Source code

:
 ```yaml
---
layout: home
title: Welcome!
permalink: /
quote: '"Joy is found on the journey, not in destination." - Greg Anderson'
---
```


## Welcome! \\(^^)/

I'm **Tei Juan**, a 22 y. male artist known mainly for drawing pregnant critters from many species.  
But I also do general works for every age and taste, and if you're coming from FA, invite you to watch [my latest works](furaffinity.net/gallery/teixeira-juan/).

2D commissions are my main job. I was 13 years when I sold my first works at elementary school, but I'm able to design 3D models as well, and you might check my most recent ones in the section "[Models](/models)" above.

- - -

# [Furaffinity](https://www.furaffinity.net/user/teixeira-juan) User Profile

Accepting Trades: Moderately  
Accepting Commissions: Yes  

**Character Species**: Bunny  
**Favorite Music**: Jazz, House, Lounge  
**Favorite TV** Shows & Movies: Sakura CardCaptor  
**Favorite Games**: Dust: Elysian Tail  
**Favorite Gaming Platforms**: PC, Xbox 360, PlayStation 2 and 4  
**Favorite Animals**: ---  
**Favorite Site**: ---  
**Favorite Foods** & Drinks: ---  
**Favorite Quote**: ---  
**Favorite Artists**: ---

☆ ☆ ☆

TASK ITEM -
Take every line above that includes "from" and list it.

PROBLEM SOLUTION -
I'm **Tei Juan**, a 22 y. male artist known mainly for drawing pregnant critters from many species.  
But I also do general works for every age and taste, and if you're coming from FA, invite you to watch [my latest works](furaffinity.net/gallery/teixeira-juan/).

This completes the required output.